** Opening EXERCISE DATA block **

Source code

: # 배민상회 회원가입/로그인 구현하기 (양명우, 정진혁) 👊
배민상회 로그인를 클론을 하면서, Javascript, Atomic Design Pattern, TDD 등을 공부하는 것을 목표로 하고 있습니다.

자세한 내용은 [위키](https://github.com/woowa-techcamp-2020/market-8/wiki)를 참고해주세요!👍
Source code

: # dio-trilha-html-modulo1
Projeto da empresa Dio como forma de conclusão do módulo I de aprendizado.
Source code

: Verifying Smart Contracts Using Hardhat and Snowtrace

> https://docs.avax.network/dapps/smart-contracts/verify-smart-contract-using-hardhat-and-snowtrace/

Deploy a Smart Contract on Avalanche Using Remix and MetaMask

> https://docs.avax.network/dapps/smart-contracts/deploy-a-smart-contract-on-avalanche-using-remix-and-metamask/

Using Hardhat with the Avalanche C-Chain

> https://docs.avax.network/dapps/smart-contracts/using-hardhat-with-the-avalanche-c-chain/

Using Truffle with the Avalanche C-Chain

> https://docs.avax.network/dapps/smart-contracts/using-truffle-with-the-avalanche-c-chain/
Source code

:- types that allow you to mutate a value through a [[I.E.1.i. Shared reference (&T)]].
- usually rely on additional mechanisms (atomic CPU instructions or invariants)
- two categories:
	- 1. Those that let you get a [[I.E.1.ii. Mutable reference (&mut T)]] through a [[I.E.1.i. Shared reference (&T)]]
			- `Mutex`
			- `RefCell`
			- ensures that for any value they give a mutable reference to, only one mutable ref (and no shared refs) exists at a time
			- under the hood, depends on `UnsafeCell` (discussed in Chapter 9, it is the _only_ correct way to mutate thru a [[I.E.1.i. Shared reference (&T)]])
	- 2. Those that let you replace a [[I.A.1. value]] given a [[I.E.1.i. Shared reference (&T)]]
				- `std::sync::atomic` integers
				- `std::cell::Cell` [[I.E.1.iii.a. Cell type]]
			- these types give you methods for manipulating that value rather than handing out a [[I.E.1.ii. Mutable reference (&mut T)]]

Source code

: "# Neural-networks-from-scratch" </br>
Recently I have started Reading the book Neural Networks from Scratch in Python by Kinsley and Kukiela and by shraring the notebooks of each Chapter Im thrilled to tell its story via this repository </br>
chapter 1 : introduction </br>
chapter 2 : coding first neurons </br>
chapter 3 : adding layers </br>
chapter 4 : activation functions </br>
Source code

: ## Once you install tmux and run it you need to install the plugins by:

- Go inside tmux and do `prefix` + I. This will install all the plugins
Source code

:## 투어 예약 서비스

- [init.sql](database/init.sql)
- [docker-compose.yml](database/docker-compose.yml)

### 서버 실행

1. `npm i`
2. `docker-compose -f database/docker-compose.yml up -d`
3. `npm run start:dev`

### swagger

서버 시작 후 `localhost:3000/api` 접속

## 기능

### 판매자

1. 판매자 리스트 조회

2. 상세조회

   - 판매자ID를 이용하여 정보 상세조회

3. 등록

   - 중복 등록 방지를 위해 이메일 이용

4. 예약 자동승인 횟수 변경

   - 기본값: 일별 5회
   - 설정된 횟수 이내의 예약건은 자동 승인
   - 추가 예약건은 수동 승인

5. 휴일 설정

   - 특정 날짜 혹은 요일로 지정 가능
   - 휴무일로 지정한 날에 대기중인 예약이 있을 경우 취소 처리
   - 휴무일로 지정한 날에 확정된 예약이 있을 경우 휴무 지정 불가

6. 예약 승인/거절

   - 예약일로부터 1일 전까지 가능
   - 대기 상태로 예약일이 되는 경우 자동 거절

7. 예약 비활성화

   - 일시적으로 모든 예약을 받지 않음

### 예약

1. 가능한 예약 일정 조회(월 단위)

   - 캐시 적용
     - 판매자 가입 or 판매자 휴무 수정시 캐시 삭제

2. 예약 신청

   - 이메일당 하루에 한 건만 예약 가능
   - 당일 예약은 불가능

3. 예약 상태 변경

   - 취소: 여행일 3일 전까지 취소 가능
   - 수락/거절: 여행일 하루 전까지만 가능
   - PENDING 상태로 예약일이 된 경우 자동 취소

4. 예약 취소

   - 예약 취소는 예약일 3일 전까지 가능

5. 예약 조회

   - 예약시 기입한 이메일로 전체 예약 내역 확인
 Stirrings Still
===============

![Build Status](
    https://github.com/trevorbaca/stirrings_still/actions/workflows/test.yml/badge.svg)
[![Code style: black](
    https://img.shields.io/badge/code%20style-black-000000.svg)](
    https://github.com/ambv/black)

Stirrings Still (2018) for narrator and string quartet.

** Closing EXERCISE DATA block **

▶ DIRECTIONS:
Nothing added, nothing dropped: copy the data above.

▶ ANSWER BOX:
Source code

: # 배민상회 회원가입/로그인 구현하기 (양명우, 정진혁) 👊
배민상회 로그인를 클론을 하면서, Javascript, Atomic Design Pattern, TDD 등을 공부하는 것을 목표로 하고 있습니다.

자세한 내용은 [위키](https://github.com/woowa-techcamp-2020/market-8/wiki)를 참고해주세요!👍
Source code

: # dio-trilha-html-modulo1
Projeto da empresa Dio como forma de conclusão do módulo I de aprendizado.
Source code

: Verifying Smart Contracts Using Hardhat and Snowtrace

> https://docs.avax.network/dapps/smart-contracts/verify-smart-contract-using-hardhat-and-snowtrace/

Deploy a Smart Contract on Avalanche Using Remix and MetaMask

> https://docs.avax.network/dapps/smart-contracts/deploy-a-smart-contract-on-avalanche-using-remix-and-metamask/

Using Hardhat with the Avalanche C-Chain

> https://docs.avax.network/dapps/smart-contracts/using-hardhat-with-the-avalanche-c-chain/

Using Truffle with the Avalanche C-Chain

> https://docs.avax.network/dapps/smart-contracts/using-truffle-with-the-avalanche-c-chain/
Source code

:- types that allow you to mutate a value through a [[I.E.1.i. Shared reference (&T)]].
- usually rely on additional mechanisms (atomic CPU instructions or invariants)
- two categories:
	- 1. Those that let you get a [[I.E.1.ii. Mutable reference (&mut T)]] through a [[I.E.1.i. Shared reference (&T)]]
			- `Mutex`
			- `RefCell`
			- ensures that for any value they give a mutable reference to, only one mutable ref (and no shared refs) exists at a time
			- under the hood, depends on `UnsafeCell` (discussed in Chapter 9, it is the _only_ correct way to mutate thru a [[I.E.1.i. Shared reference (&T)]])
	- 2. Those that let you replace a [[I.A.1. value]] given a [[I.E.1.i. Shared reference (&T)]]
				- `std::sync::atomic` integers
				- `std::cell::Cell` [[I.E.1.iii.a. Cell type]]
			- these types give you methods for manipulating that value rather than handing out a [[I.E.1.ii. Mutable reference (&mut T)]]

Source code

: "# Neural-networks-from-scratch" </br>
Recently I have started Reading the book Neural Networks from Scratch in Python by Kinsley and Kukiela and by shraring the notebooks of each Chapter Im thrilled to tell its story via this repository </br>
chapter 1 : introduction </br>
chapter 2 : coding first neurons </br>
chapter 3 : adding layers </br>
chapter 4 : activation functions </br>
Source code

: ## Once you install tmux and run it you need to install the plugins by:

- Go inside tmux and do `prefix` + I. This will install all the plugins
Source code

:## 투어 예약 서비스

- [init.sql](database/init.sql)
- [docker-compose.yml](database/docker-compose.yml)

### 서버 실행

1. `npm i`
2. `docker-compose -f database/docker-compose.yml up -d`
3. `npm run start:dev`

### swagger

서버 시작 후 `localhost:3000/api` 접속

## 기능

### 판매자

1. 판매자 리스트 조회

2. 상세조회

   - 판매자ID를 이용하여 정보 상세조회

3. 등록

   - 중복 등록 방지를 위해 이메일 이용

4. 예약 자동승인 횟수 변경

   - 기본값: 일별 5회
   - 설정된 횟수 이내의 예약건은 자동 승인
   - 추가 예약건은 수동 승인

5. 휴일 설정

   - 특정 날짜 혹은 요일로 지정 가능
   - 휴무일로 지정한 날에 대기중인 예약이 있을 경우 취소 처리
   - 휴무일로 지정한 날에 확정된 예약이 있을 경우 휴무 지정 불가

6. 예약 승인/거절

   - 예약일로부터 1일 전까지 가능
   - 대기 상태로 예약일이 되는 경우 자동 거절

7. 예약 비활성화

   - 일시적으로 모든 예약을 받지 않음

### 예약

1. 가능한 예약 일정 조회(월 단위)

   - 캐시 적용
     - 판매자 가입 or 판매자 휴무 수정시 캐시 삭제

2. 예약 신청

   - 이메일당 하루에 한 건만 예약 가능
   - 당일 예약은 불가능

3. 예약 상태 변경

   - 취소: 여행일 3일 전까지 취소 가능
   - 수락/거절: 여행일 하루 전까지만 가능
   - PENDING 상태로 예약일이 된 경우 자동 취소

4. 예약 취소

   - 예약 취소는 예약일 3일 전까지 가능

5. 예약 조회

   - 예약시 기입한 이메일로 전체 예약 내역 확인
 Stirrings Still
===============

![Build Status](
    https://github.com/trevorbaca/stirrings_still/actions/workflows/test.yml/badge.svg)
[![Code style: black](
    https://img.shields.io/badge/code%20style-black-000000.svg)](
    https://github.com/ambv/black)

Stirrings Still (2018) for narrator and string quartet.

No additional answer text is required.